--- Your task ---
All that is needed is the first stretch of the listing below, repeated exactly and ending with the line that contains "gem install bundler". Pictures are to be left out.
Material for this exercise Block Start
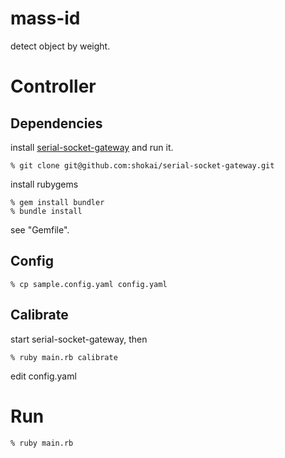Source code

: mass-id
=======
detect object by weight.


Controller
==========

Dependencies
------------

install [serial-socket-gateway](https://github.com/shokai/serial-socket-gateway) and run it.

    % git clone git@github.com:shokai/serial-socket-gateway.git


install rubygems

    % gem install bundler
    % bundle install

see "Gemfile".


Config
------

    % cp sample.config.yaml config.yaml


Calibrate
---------

start serial-socket-gateway, then

    % ruby main.rb calibrate

edit config.yaml


Run
===

    % ruby main.rb

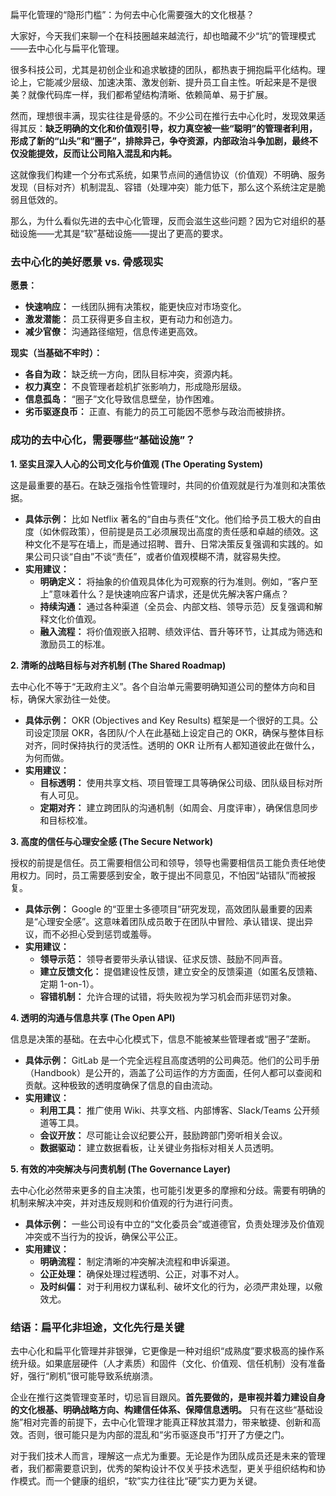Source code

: 扁平化管理的“隐形门槛”：为何去中心化需要强大的文化根基？

大家好，今天我们来聊一个在科技圈越来越流行，却也暗藏不少“坑”的管理模式——去中心化与扁平化管理。

很多科技公司，尤其是初创企业和追求敏捷的团队，都热衷于拥抱扁平化结构。理论上，它能减少层级、加速决策、激发创新、提升员工自主性。听起来是不是很美？就像代码库一样，我们都希望结构清晰、依赖简单、易于扩展。

然而，理想很丰满，现实往往是骨感的。不少公司在推行去中心化时，发现效果适得其反：**缺乏明确的文化和价值观引导，权力真空被一些“聪明”的管理者利用，形成了新的“山头”和“圈子”，排除异己，争夺资源，内部政治斗争加剧，最终不仅没能提效，反而让公司陷入混乱和内耗。**

这就像我们构建一个分布式系统，如果节点间的通信协议（价值观）不明确、服务发现（目标对齐）机制混乱、容错（处理冲突）能力低下，那么这个系统注定是脆弱且低效的。

那么，为什么看似先进的去中心化管理，反而会滋生这些问题？因为它对组织的基础设施——尤其是“软”基础设施——提出了更高的要求。

### 去中心化的美好愿景 vs. 骨感现实

**愿景：**
*   **快速响应：** 一线团队拥有决策权，能更快应对市场变化。
*   **激发潜能：** 员工获得更多自主权，更有动力和创造力。
*   **减少官僚：** 沟通路径缩短，信息传递更高效。

**现实（当基础不牢时）：**
*   **各自为政：** 缺乏统一方向，团队目标冲突，资源内耗。
*   **权力真空：** 不良管理者趁机扩张影响力，形成隐形层级。
*   **信息孤岛：** “圈子”文化导致信息壁垒，协作困难。
*   **劣币驱逐良币：** 正直、有能力的员工可能因不愿参与政治而被排挤。

### 成功的去中心化，需要哪些“基础设施”？

**1. 坚实且深入人心的公司文化与价值观 (The Operating System)**

这是最重要的基石。在缺乏强指令性管理时，共同的价值观就是行为准则和决策依据。
*   **具体示例：** 比如 Netflix 著名的“自由与责任”文化。他们给予员工极大的自由度（如休假政策），但前提是员工必须展现出高度的责任感和卓越的绩效。这种文化不是写在墙上，而是通过招聘、晋升、日常决策反复强调和实践的。如果公司只谈“自由”不谈“责任”，或者价值观模糊不清，就容易失控。
*   **实用建议：**
    *   **明确定义：** 将抽象的价值观具体化为可观察的行为准则。例如，“客户至上”意味着什么？是快速响应客户请求，还是优先解决客户痛点？
    *   **持续沟通：** 通过各种渠道（全员会、内部文档、领导示范）反复强调和解释文化价值观。
    *   **融入流程：** 将价值观嵌入招聘、绩效评估、晋升等环节，让其成为筛选和激励员工的标准。

**2. 清晰的战略目标与对齐机制 (The Shared Roadmap)**

去中心化不等于“无政府主义”。各个自治单元需要明确知道公司的整体方向和目标，确保大家劲往一处使。
*   **具体示例：** OKR (Objectives and Key Results) 框架是一个很好的工具。公司设定顶层 OKR，各团队/个人在此基础上设定自己的 OKR，确保与整体目标对齐，同时保持执行的灵活性。透明的 OKR 让所有人都知道彼此在做什么，为何而做。
*   **实用建议：**
    *   **目标透明：** 使用共享文档、项目管理工具等确保公司级、团队级目标对所有人可见。
    *   **定期对齐：** 建立跨团队的沟通机制（如周会、月度评审），确保信息同步和目标校准。

**3. 高度的信任与心理安全感 (The Secure Network)**

授权的前提是信任。员工需要相信公司和领导，领导也需要相信员工能负责任地使用权力。同时，员工需要感到安全，敢于提出不同意见，不怕因“站错队”而被报复。
*   **具体示例：** Google 的“亚里士多德项目”研究发现，高效团队最重要的因素是“心理安全感”。这意味着团队成员敢于在团队中冒险、承认错误、提出异议，而不必担心受到惩罚或羞辱。
*   **实用建议：**
    *   **领导示范：** 领导者要带头承认错误、征求反馈、鼓励不同声音。
    *   **建立反馈文化：** 提倡建设性反馈，建立安全的反馈渠道（如匿名反馈箱、定期 1-on-1）。
    *   **容错机制：** 允许合理的试错，将失败视为学习机会而非惩罚对象。

**4. 透明的沟通与信息共享 (The Open API)**

信息是决策的基础。在去中心化模式下，信息不能被某些管理者或“圈子”垄断。
*   **具体示例：** GitLab 是一个完全远程且高度透明的公司典范。他们的公司手册（Handbook）是公开的，涵盖了公司运作的方方面面，任何人都可以查阅和贡献。这种极致的透明度确保了信息的自由流动。
*   **实用建议：**
    *   **利用工具：** 推广使用 Wiki、共享文档、内部博客、Slack/Teams 公开频道等工具。
    *   **会议开放：** 尽可能让会议纪要公开，鼓励跨部门旁听相关会议。
    *   **数据驱动：** 建立数据看板，让关键业务指标对相关人员透明。

**5. 有效的冲突解决与问责机制 (The Governance Layer)**

去中心化必然带来更多的自主决策，也可能引发更多的摩擦和分歧。需要有明确的机制来解决冲突，并对违反规则和价值观的行为进行问责。
*   **具体示例：** 一些公司设有中立的“文化委员会”或道德官，负责处理涉及价值观冲突或不当行为的投诉，确保公平公正。
*   **实用建议：**
    *   **明确流程：** 制定清晰的冲突解决流程和申诉渠道。
    *   **公正处理：** 确保处理过程透明、公正，对事不对人。
    *   **及时纠偏：** 对于利用权力谋私利、破坏文化的行为，必须严肃处理，以儆效尤。

### 结语：扁平化非坦途，文化先行是关键

去中心化和扁平化管理并非银弹，它更像是一种对组织“成熟度”要求极高的操作系统升级。如果底层硬件（人才素质）和固件（文化、价值观、信任机制）没有准备好，强行“刷机”很可能导致系统崩溃。

企业在推行这类管理变革时，切忌盲目跟风。**首先要做的，是审视并着力建设自身的文化根基、明确战略方向、构建信任体系、保障信息透明。** 只有在这些“基础设施”相对完善的前提下，去中心化管理才能真正释放其潜力，带来敏捷、创新和高效。否则，很可能只是为内部的混乱和“劣币驱逐良币”打开了方便之门。

对于我们技术人而言，理解这一点尤为重要。无论是作为团队成员还是未来的管理者，我们都需要意识到，优秀的架构设计不仅关乎技术选型，更关乎组织结构和协作模式。而一个健康的组织，“软”实力往往比“硬”实力更为关键。
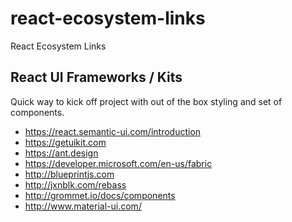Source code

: # react-ecosystem-links
React Ecosystem Links

## React UI Frameworks / Kits

Quick way to kick off project with out of the box styling and set of components.

* https://react.semantic-ui.com/introduction
* https://getuikit.com
* https://ant.design
* https://developer.microsoft.com/en-us/fabric
* http://blueprintjs.com
* http://jxnblk.com/rebass
* http://grommet.io/docs/components
* http://www.material-ui.com/
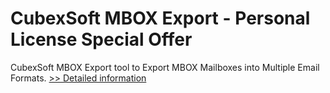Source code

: # CubexSoft MBOX Export - Personal License Special Offer
CubexSoft MBOX Export tool to Export MBOX Mailboxes into Multiple Email Formats.
[>> Detailed information](https://secure.shareit.com/shareit/product.html?productid=300799615&affiliateid=200057808)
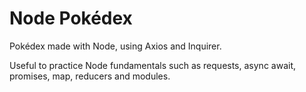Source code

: # Node Pokédex
Pokédex made with Node, using Axios and Inquirer.

Useful to practice Node fundamentals such as requests, async await, promises, map, reducers and modules.
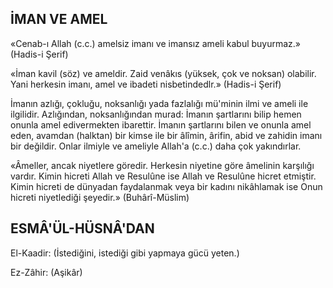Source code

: ## İMAN VE AMEL

«Cenab-ı Allah (c.c.) amelsiz imanı ve imansız ameli kabul buyurmaz.» (Hadis-i Şerif)

«İman kavil (söz) ve ameldir. Zaid venâkıs (yüksek, çok ve noksan) olabilir. Yani her­kesin imanı, amel ve ibadeti nisbetindedlr.» (Hadis-i Şerif)

İmanın azlığı, çokluğu, noksanlığı yada fazlalığı mü'minin ilmi ve ameli ile ilgilidir. Azlığından, noksanlığından murad: İmanın şartlarını bilip hemen onunla amel edivermekten ibarettir. İmanın şartlarını bilen ve onun­la amel eden, avamdan (halktan) bir kimse ile bir âlîmin, ârifin, abid ve zahidin imanı bir değildir. Onlar ilmiyle ve ameliyle Allah'a (c.c.) daha çok yakındırlar.

«Âmeller, ancak niyetlere göredir. Herke­sin niyetine göre âmelinin karşılığı vardır. Ki­min hicreti Allah ve Resulûne ise Allah ve Re­sulûne hicret etmiştir. Kimin hicreti de dün­yadan faydalanmak veya bir kadını nikâhlamak ise Onun hicreti niyetlediği şeyedir.» (Buhârî-Müslim)

## ESMÂ'ÜL-HÜSNÂ'DAN

El-Kaadir: (İstediğini, istediği gibi yap­maya gücü yeten.)

Ez-Zâhir: (Aşikâr)
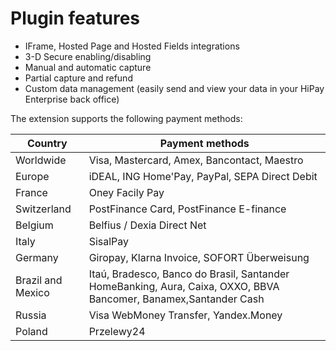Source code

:# Plugin features

* IFrame, Hosted Page and Hosted Fields integrations
* 3-D Secure enabling/disabling
* Manual and automatic capture
* Partial capture and refund
* Custom data management (easily send and view your data in your HiPay Enterprise back office)

The extension supports the following payment methods:

| Country           | Payment methods | 
|-------------------|-----------------|
| Worldwide         | Visa, Mastercard, Amex, Bancontact, Maestro|
| Europe            | iDEAL, ING Home'Pay, PayPal, SEPA Direct Debit |
| France            | Oney Facily Pay |
| Switzerland       | PostFinance Card, PostFinance E-finance |
| Belgium           | Belfius / Dexia Direct Net |
| Italy             | SisalPay |
| Germany           | Giropay, Klarna Invoice, SOFORT Überweisung |
| Brazil and Mexico | Itaú, Bradesco, Banco do Brasil, Santander HomeBanking, Aura, Caixa, OXXO, BBVA Bancomer, Banamex,Santander Cash |
| Russia            | Visa WebMoney Transfer, Yandex.Money |
| Poland            | Przelewy24 |

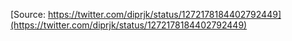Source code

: [Source: https://twitter.com/diprjk/status/1272178184402792449](https://twitter.com/diprjk/status/1272178184402792449)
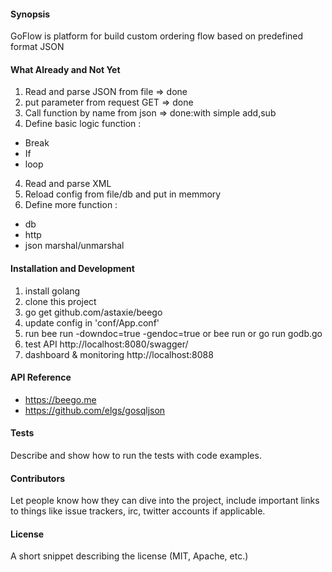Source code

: #### Synopsis

GoFlow is platform for build custom ordering flow based on predefined format JSON

#### What Already and Not Yet
 1. Read and parse JSON from file => done
 2. put parameter from request GET => done
 2. Call function by name from json => done:with simple add,sub 
 3. Define basic logic function :
 - Break
 - If
 - loop  
 4. Read and parse XML 
 5. Reload config from file/db and put in memmory 
 5. Define more function : 
 - db
 - http
 - json marshal/unmarshal

#### Installation and Development

1. install golang
2. clone this project
3. go get github.com/astaxie/beego 
4. update config in 'conf/App.conf'
5. run bee run -downdoc=true -gendoc=true 
    or bee run
    or go run godb.go
6. test API http://localhost:8080/swagger/
7. dashboard & monitoring http://localhost:8088

#### API Reference
- https://beego.me
- https://github.com/elgs/gosqljson


#### Tests

Describe and show how to run the tests with code examples.

#### Contributors

Let people know how they can dive into the project, include important links to things like issue trackers, irc, twitter accounts if applicable.

#### License

A short snippet describing the license (MIT, Apache, etc.)
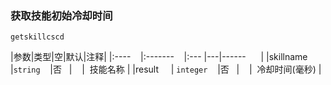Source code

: ### 获取技能初始冷却时间
`getskillcscd`

|参数|类型|空|默认|注释|
|:----    |:-------    |:--- |---|------      |
|skillname     |`string`    |否   |    |  技能名称 |
|result     | `integer`    |否   |    |  冷却时间(毫秒) |

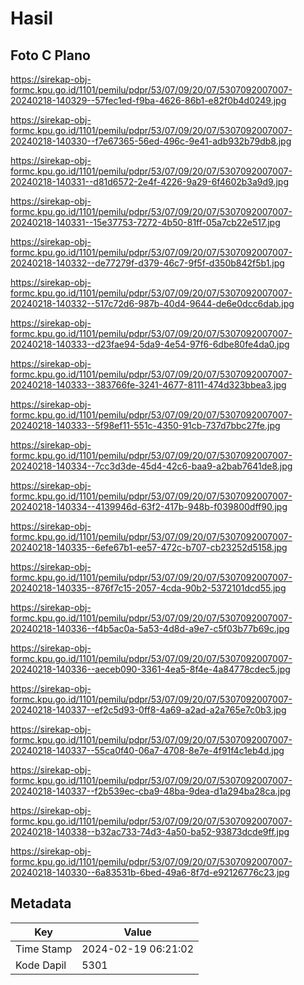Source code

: # Hasil

## Foto C Plano

https://sirekap-obj-formc.kpu.go.id/1101/pemilu/pdpr/53/07/09/20/07/5307092007007-20240218-140329--57fec1ed-f9ba-4626-86b1-e82f0b4d0249.jpg

https://sirekap-obj-formc.kpu.go.id/1101/pemilu/pdpr/53/07/09/20/07/5307092007007-20240218-140330--f7e67365-56ed-496c-9e41-adb932b79db8.jpg

https://sirekap-obj-formc.kpu.go.id/1101/pemilu/pdpr/53/07/09/20/07/5307092007007-20240218-140331--d81d6572-2e4f-4226-9a29-6f4602b3a9d9.jpg

https://sirekap-obj-formc.kpu.go.id/1101/pemilu/pdpr/53/07/09/20/07/5307092007007-20240218-140331--15e37753-7272-4b50-81ff-05a7cb22e517.jpg

https://sirekap-obj-formc.kpu.go.id/1101/pemilu/pdpr/53/07/09/20/07/5307092007007-20240218-140332--de77279f-d379-46c7-9f5f-d350b842f5b1.jpg

https://sirekap-obj-formc.kpu.go.id/1101/pemilu/pdpr/53/07/09/20/07/5307092007007-20240218-140332--517c72d6-987b-40d4-9644-de6e0dcc6dab.jpg

https://sirekap-obj-formc.kpu.go.id/1101/pemilu/pdpr/53/07/09/20/07/5307092007007-20240218-140333--d23fae94-5da9-4e54-97f6-6dbe80fe4da0.jpg

https://sirekap-obj-formc.kpu.go.id/1101/pemilu/pdpr/53/07/09/20/07/5307092007007-20240218-140333--383766fe-3241-4677-8111-474d323bbea3.jpg

https://sirekap-obj-formc.kpu.go.id/1101/pemilu/pdpr/53/07/09/20/07/5307092007007-20240218-140333--5f98ef11-551c-4350-91cb-737d7bbc27fe.jpg

https://sirekap-obj-formc.kpu.go.id/1101/pemilu/pdpr/53/07/09/20/07/5307092007007-20240218-140334--7cc3d3de-45d4-42c6-baa9-a2bab7641de8.jpg

https://sirekap-obj-formc.kpu.go.id/1101/pemilu/pdpr/53/07/09/20/07/5307092007007-20240218-140334--4139946d-63f2-417b-948b-f039800dff90.jpg

https://sirekap-obj-formc.kpu.go.id/1101/pemilu/pdpr/53/07/09/20/07/5307092007007-20240218-140335--6efe67b1-ee57-472c-b707-cb23252d5158.jpg

https://sirekap-obj-formc.kpu.go.id/1101/pemilu/pdpr/53/07/09/20/07/5307092007007-20240218-140335--876f7c15-2057-4cda-90b2-5372101dcd55.jpg

https://sirekap-obj-formc.kpu.go.id/1101/pemilu/pdpr/53/07/09/20/07/5307092007007-20240218-140336--f4b5ac0a-5a53-4d8d-a9e7-c5f03b77b69c.jpg

https://sirekap-obj-formc.kpu.go.id/1101/pemilu/pdpr/53/07/09/20/07/5307092007007-20240218-140336--aeceb090-3361-4ea5-8f4e-4a84778cdec5.jpg

https://sirekap-obj-formc.kpu.go.id/1101/pemilu/pdpr/53/07/09/20/07/5307092007007-20240218-140337--ef2c5d93-0ff8-4a69-a2ad-a2a765e7c0b3.jpg

https://sirekap-obj-formc.kpu.go.id/1101/pemilu/pdpr/53/07/09/20/07/5307092007007-20240218-140337--55ca0f40-06a7-4708-8e7e-4f91f4c1eb4d.jpg

https://sirekap-obj-formc.kpu.go.id/1101/pemilu/pdpr/53/07/09/20/07/5307092007007-20240218-140337--f2b539ec-cba9-48ba-9dea-d1a294ba28ca.jpg

https://sirekap-obj-formc.kpu.go.id/1101/pemilu/pdpr/53/07/09/20/07/5307092007007-20240218-140338--b32ac733-74d3-4a50-ba52-93873dcde9ff.jpg

https://sirekap-obj-formc.kpu.go.id/1101/pemilu/pdpr/53/07/09/20/07/5307092007007-20240218-140330--6a83531b-6bed-49a6-8f7d-e92126776c23.jpg


## Metadata

| Key        | Value               |
| ---------- | ------------------- |
| Time Stamp | 2024-02-19 06:21:02 |
| Kode Dapil | 5301                |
Material for this exercise Block End
--- Reply ---
Source code

: mass-id
=======
detect object by weight.


Controller
==========

Dependencies
------------

install [serial-socket-gateway](https://github.com/shokai/serial-socket-gateway) and run it.

    % git clone git@github.com:shokai/serial-socket-gateway.git


install rubygems

    % gem install bundler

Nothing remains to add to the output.